Thatcher area is made up from a series of small communities that were started at the lower end of the valley originally known as Gentile Valley. This area includes parts of Franklin and Caribou counties. Those early hamlets were known as Mound Valley, Perry, Cleveland, Rose Hill, Cove and others. The settlers were hard and determined, they raised large families and shared the good and bad times with their neighbors. They helped build homes, barns, churches and schools. More than one road was improved from dirt trail to gravel to asphalt to better serve them in their journeys to market, churches, schools and civic events.
They persisted and taught their children the values they believe in. This led to multi-generations of families throughout this area.

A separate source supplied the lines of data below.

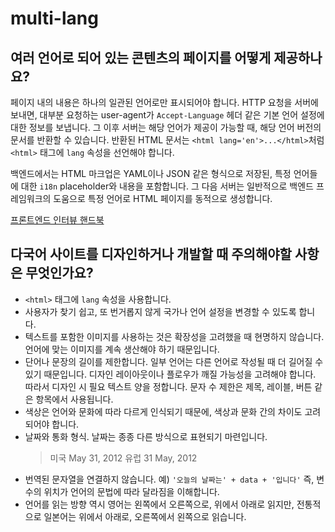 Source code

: # multi-lang
## 여러 언어로 되어 있는 콘텐츠의 페이지를 어떻게 제공하나요?
페이지 내의 내용은 하나의 일관된 언어로만 표시되어야 합니다. 
HTTP 요청을 서버에 보내면, 대부분 요청하는 user-agent가 `Accept-Language` 헤더 같은 기본 언어 설정에 대한 정보를 보냅니다. 그 이후 서버는 해당 언어가 제공이 가능할 때, 해당 언어 버전의 문서를 반환할 수 있습니다. 반환된 HTML 문서는 `<html lang='en'>...</html>`처럼 `<html>` 태그에 `lang` 속성을 선언해야 합니다.

백엔드에서는 HTML 마크업은 YAML이나 JSON 같은 형식으로 저장된, 특정 언어들에 대한 `i18n` placeholder와 내용을 포함합니다. 그 다음 서버는 일반적으로 백엔드 프레임워크의 도움으로 특정 언어로 HTML 페이지를 동적으로 생성합니다. 

[프론트엔드 인터뷰 핸드북](https://github.com/yangshun/front-end-interview-handbook/blob/master/contents/kr/html-questions.md#%EC%97%AC%EB%9F%AC-%EC%96%B8%EC%96%B4%EB%A1%9C-%EB%90%98%EC%96%B4-%EC%9E%88%EB%8A%94-%EC%BD%98%ED%85%90%EC%B8%A0%EC%9D%98-%ED%8E%98%EC%9D%B4%EC%A7%80%EB%A5%BC-%EC%96%B4%EB%96%BB%EA%B2%8C-%EC%A0%9C%EA%B3%B5%ED%95%98%EB%82%98%EC%9A%94)

## 다국어 사이트를 디자인하거나 개발할 때 주의해야할 사항은 무엇인가요?
- `<html>` 태그에 `lang` 속성을 사용합니다.
- 사용자가 찾기 쉽고, 또 번거롭지 않게 국가나 언어 설정을 변경할 수 있도록 합니다. 
- 텍스트를 포함한 이미지를 사용하는 것은 확장성을 고려했을 때 현명하지 않습니다. 언어에 맞는 이미지를 계속 생산해야 하기 때문입니다.
- 단어나 문장의 길이를 제한합니다. 일부 언어는 다른 언어로 작성될 때 더 길어질 수 있기 때문입니다. 디자인 레이아웃이나 플로우가 깨질 가능성을 고려해야 합니다. 따라서 디자인 시 필요 텍스트 양을 정합니다. 문자 수 제한은 제목, 레이블, 버튼 같은 항목에서 사용됩니다. 
- 색상은 언어와 문화에 따라 다르게 인식되기 때문에, 색상과 문화 간의 차이도 고려되어야 합니다. 
- 날짜와 통화 형식. 날짜는 종종 다른 방식으로 표현되기 마련입니다.
    > 미국 May 31, 2012
    > 유럽 31 May, 2012
- 번역된 문자열을 연결하지 않습니다. 예) `'오늘의 날짜는' + data + '입니다'` 즉, 변수의 위치가 언어의 문법에 따라 달라짐을 이해합니다. 
- 언어를 읽는 방향 역시 영어는 왼쪽에서 오른쪽으로, 위에서 아래로 읽지만, 전통적으로 일본어는 위에서 아래로, 오른쪽에서 왼쪽으로 읽습니다.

In time it was necessary to consolidate churches and schools from one room arrangements to facilities that would accommodate better education and religious needs. This was viewed as progress and was accepted with pride in the betterment for their families.
Eventually this led to the formation and construction of the Central High School located in Thatcher. In 1934, the name was changed to Thatcher High School, until 1944, when due to a consolidation with Grace High School, it became known as Thatcher Elementary School. This facility has not only served the Thatcher area, but students bussed from the Grace area.
Many other changes have happened over the years, mainly due to aged church buildings. The Mound Valley, Cleveland and Thatcher buildings were demolished and those congregations were all consolidated into one Thatcher Ward, which now meets in the Williams Ward Building located in Niter. The Cleveland store and the Thatcher stores were either lost to fires or demolition. Another casualty was the post office which is now housed in a private home. The only remaining civic facility is the Thatcher Elementary School. Slowly time takes its toll on this community and its meeting places. How soon will Thatcher become as the dust of the times past?
What needs to be done? Recently the school board facilitated a bond election that consolidated the last Thatcher facility into the new Grace Elementary School building. Note that this building also replaces an aging elementary facility in Grace. Both the Thatcher and Grace buildings have served over the years with distinction and pride in educating their students. The word is that these buildings had outgrown their usefulness and some were concerned that the buildings were unsafe.
Back to Thatcher: if this building is demolished it means the end to the identity of those who have lived, those who now live and those who will come to live in a beautiful part of our valley. Where do these fine people meet, use library facilities, use recreational facilities, to name a few functions? How do they further their heritage without a civic facility? To replace this building today is beyond any imagination due to the costs especially from a community stretched far at this time.
Let us address some options that the school district has at their disposal: One is to donate the facility to a nonprofit organization run and sustained by the local population. This would require an all-out effort by the community to make it work. What is the upside? Community pride and belonging. How about the down side? Working together as those from a hundred plus years ago to have and keep something of their own. Digging deep and sacrificing to make it happen. Imagine the stories that would be told of their efforts to their grandchildren, just the same today from those multi-generation families.
Two is to let the board advertise the sale to the highest bidder who, if accepted, would do as they will accordingly to their needs. The risk is that the building would not be available as mentioned above.
So this is the dilemma! How do you citizens of Thatcher see yourselves in five years, 10 years, however far down the road that you can see or imagine? Remember that the school board represents the patrons — let them know how you feel at this time.